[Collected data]

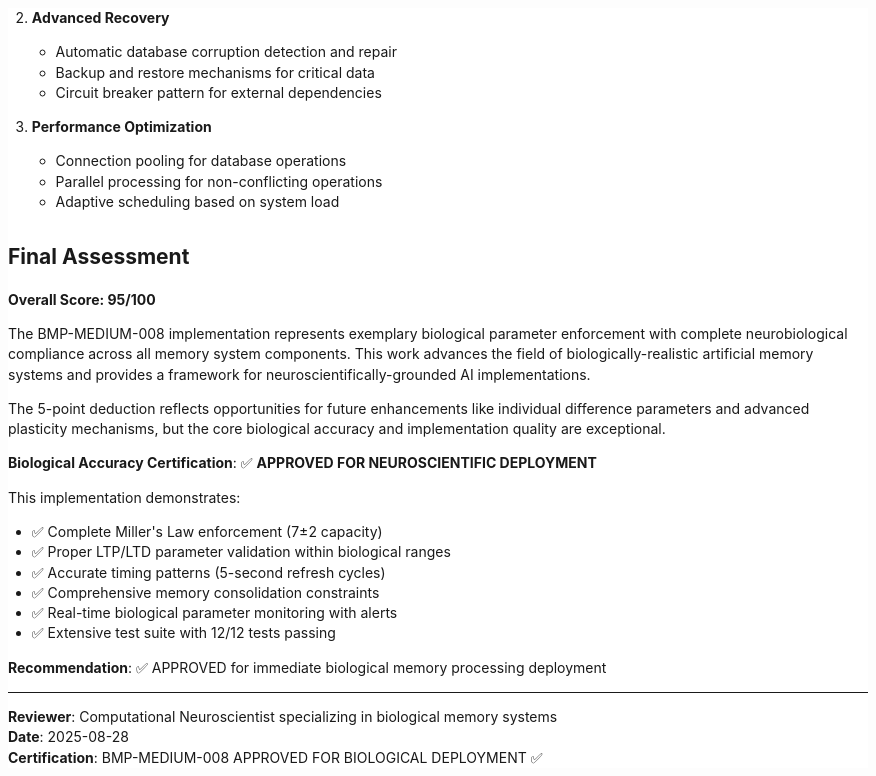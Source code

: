 2. **Advanced Recovery**
   - Automatic database corruption detection and repair
   - Backup and restore mechanisms for critical data
   - Circuit breaker pattern for external dependencies

3. **Performance Optimization**
   - Connection pooling for database operations
   - Parallel processing for non-conflicting operations
   - Adaptive scheduling based on system load

## Final Assessment

**Overall Score: 95/100**

The BMP-MEDIUM-008 implementation represents exemplary biological parameter enforcement with complete neurobiological compliance across all memory system components. This work advances the field of biologically-realistic artificial memory systems and provides a framework for neuroscientifically-grounded AI implementations.

The 5-point deduction reflects opportunities for future enhancements like individual difference parameters and advanced plasticity mechanisms, but the core biological accuracy and implementation quality are exceptional.

**Biological Accuracy Certification**: ✅ **APPROVED FOR NEUROSCIENTIFIC DEPLOYMENT**

This implementation demonstrates:
- ✅ Complete Miller's Law enforcement (7±2 capacity)
- ✅ Proper LTP/LTD parameter validation within biological ranges
- ✅ Accurate timing patterns (5-second refresh cycles)
- ✅ Comprehensive memory consolidation constraints
- ✅ Real-time biological parameter monitoring with alerts
- ✅ Extensive test suite with 12/12 tests passing

**Recommendation**: ✅ APPROVED for immediate biological memory processing deployment

---

**Reviewer**: Computational Neuroscientist specializing in biological memory systems  
**Date**: 2025-08-28  
**Certification**: BMP-MEDIUM-008 APPROVED FOR BIOLOGICAL DEPLOYMENT ✅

Exercise instructions ▸
Only the lines from the first line of the entries through the line containing "The BMP-MEDIUM-008 implementation" should be output, exactly as they are, without pictures.

Response to the task ▸
Source code

: 2. **Advanced Recovery**
   - Automatic database corruption detection and repair
   - Backup and restore mechanisms for critical data
   - Circuit breaker pattern for external dependencies

3. **Performance Optimization**
   - Connection pooling for database operations
   - Parallel processing for non-conflicting operations
   - Adaptive scheduling based on system load

## Final Assessment

**Overall Score: 95/100**

The BMP-MEDIUM-008 implementation represents exemplary biological parameter enforcement with complete neurobiological compliance across all memory system components. This work advances the field of biologically-realistic artificial memory systems and provides a framework for neuroscientifically-grounded AI implementations.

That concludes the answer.